We at the Fine Cacao and Chocolate Institute (FCCI) are a Massachusetts-based non-profit organization dedicated to research and education on the fine cacao and chocolate industry. Usually, we spend our time investigating the cacao and chocolate industries. Covid-19 changed our plans. We put a temporary halt ongoing research programming. The situation was urgent, we felt.  

Our response to the situation was to develop a platform to gather data and help people in the cacao and chocolate industries to make decisions concerning the impact and response to Covid-19. During the months of March, April and May, a team of researchers at FCCI worked to conduct flash polls—lightning surveys informed by news analysis and key informant interviews—among several hundred cacao production and trade organizations, small chocolate companies and pastry and chocolatier professionals, all segments of the global cacao-chocolate value chain, to better understand the impact of Covid-19 on their businesses and livelihoods. The preliminary results of this research are available online here.

In the case of Latin America and the Caribbean, sales of sales of cacao dropped; chocolate production declined, and many faced an imminent risk of having to close their businesses, as cases of Covid-19 cases soared in several key countries  such as the United States, Brazil and Mexico. While FCCI researchers continue to collect accounts from dozens of operations, it is essential to consider the experiences of those impacted in their own words. This article presents a written panel discussion on the impact of Covid-19 to the cacao-chocolate value chain in the Latin American region.

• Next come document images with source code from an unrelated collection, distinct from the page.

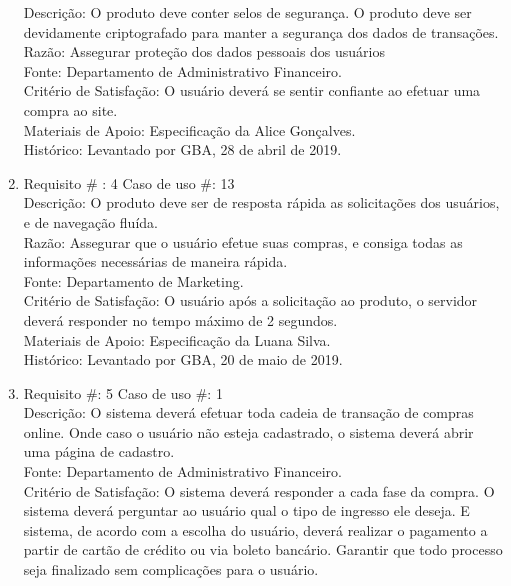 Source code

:\documentclass[12pt]{article}
\begin{document}
\begin{enumerate}
                    Descrição: O produto deve conter selos de segurança. O produto deve ser devidamente criptografado para manter a segurança dos dados de transações. \\
                    Razão: Assegurar proteção dos dados pessoais dos usuários\\
                    Fonte: Departamento de Administrativo Financeiro.\\
                    Critério de Satisfação: O usuário deverá se sentir confiante ao efetuar uma compra ao site.\\
                    Materiais de Apoio: Especificação da Alice Gonçalves.\\
                    Histórico: Levantado por GBA, 28 de abril de 2019. \\
                \item Requisito \# : 4 Caso de uso \#: 13\\
                    Descrição: O produto deve ser de resposta rápida as solicitações dos usuários, e de navegação fluída. \\
                    Razão: Assegurar que o usuário efetue suas compras, e consiga todas as informações necessárias de maneira rápida. \\
                    Fonte: Departamento de Marketing.\\
                    Critério de Satisfação: O usuário após a solicitação ao produto, o servidor deverá responder no tempo máximo de 2 segundos. \\
                    Materiais de Apoio: Especificação da Luana Silva.\\
                    Histórico: Levantado por GBA, 20 de maio de 2019.\\
                \item Requisito \#: 5 Caso de uso \#: 1\\
                    Descrição: O sistema deverá efetuar toda cadeia de transação de compras online. Onde caso o usuário não esteja cadastrado, o sistema deverá abrir uma página de cadastro. \\
                    Fonte: Departamento de Administrativo Financeiro.\\
                    Critério de Satisfação: O sistema deverá responder a cada fase da compra. O sistema deverá perguntar ao usuário qual o tipo de ingresso ele deseja. E sistema, de acordo com a escolha do usuário, deverá realizar o pagamento a partir de cartão de crédito ou via boleto bancário. Garantir que todo processo seja finalizado sem complicações para o usuário. \\

\end{enumerate}
\end{document}
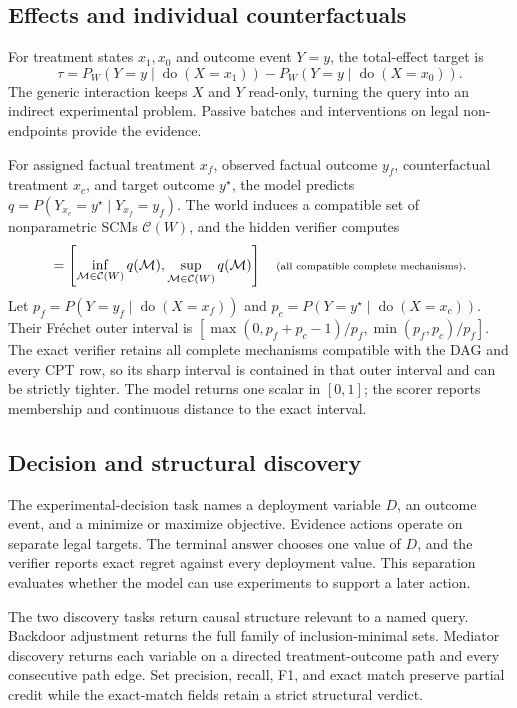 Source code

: \documentclass{article}
\newcommand{\doop}{\operatorname{do}}
\newcommand{\compat}{\mathcal{C}}
\begin{document}
\subsection{Effects and individual counterfactuals}

For treatment states $x_1,x_0$ and outcome event $Y=y$, the total-effect target
is
\begin{equation}
  \tau=P_W(Y=y\mid\doop(X=x_1))-P_W(Y=y\mid\doop(X=x_0)).
  \label{eq:ate}
\end{equation}
The generic interaction keeps $X$ and $Y$ read-only, turning the query into an
indirect experimental problem. Passive batches and interventions on legal
non-endpoints provide the evidence.

For assigned factual treatment $x_f$, observed factual outcome $y_f$,
counterfactual treatment $x_c$, and target outcome $y^\star$, the model predicts
$q=P(Y_{x_c}=y^\star\mid Y_{x_f}=y_f)$. The world induces a compatible set of
nonparametric SCMs $\compat(W)$, and the hidden verifier computes
\begin{equation}
  [L,U]=\left[
  \inf_{\mathcal M\in\compat(W)} q(\mathcal M),
  \sup_{\mathcal M\in\compat(W)} q(\mathcal M)
  \right]
  \quad\text{\scriptsize(all compatible complete mechanisms)}.
  \label{eq:cfset}
\end{equation}
Let $p_f=P(Y=y_f\mid\doop(X=x_f))$ and
$p_c=P(Y=y^\star\mid\doop(X=x_c))$. Their Fr\'echet outer interval is
$[\max(0,p_f+p_c-1)/p_f,\min(p_f,p_c)/p_f]$. The exact verifier retains all
complete mechanisms compatible with the DAG and every CPT row, so its sharp
interval is contained in that outer interval and can be strictly tighter. The
model returns one scalar in $[0,1]$; the scorer reports membership and continuous
distance to the exact interval.

\subsection{Decision and structural discovery}

The experimental-decision task names a deployment variable $D$, an outcome event,
and a minimize or maximize objective. Evidence actions operate on separate legal
targets. The terminal answer chooses one value of $D$, and the verifier reports
exact regret against every deployment value. This separation evaluates whether
the model can use experiments to support a later action.

The two discovery tasks return causal structure relevant to a named query.
Backdoor adjustment returns the full family of inclusion-minimal sets. Mediator
discovery returns each variable on a directed treatment-outcome path and every
consecutive path edge. Set precision, recall, F1, and exact match preserve partial
credit while the exact-match fields retain a strict structural verdict.
\end{document}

Below you will read the accounts of several prominent actors in fine cacao and chocolate in Latin America. Contributing to the discussion are experts from five different countries: Aline Etlicher, development manager of Pisa Cafe et Cacao, an agro-industrial company in Haiti; Gonzalo Gout, co-owner with Chef Enrique Olvera of Ticuchi Restaurant in Mexico City, Mexico; Adriana Reis Ferreira, researcher with the Cocoa Innovation Center of Brazil; Freddy Salazar, director of Costa Esmeraldas Cacao Company in Ecuador; and Carlos Ignacio Velasco, CEO of Cacao de Colombia and Cacao Hunters. Here they describe their efforts to support their businesses and communities during the pandemic, and provide testimony on the experiences of Latin American researchers and entrepreneurs in Covid-19 response.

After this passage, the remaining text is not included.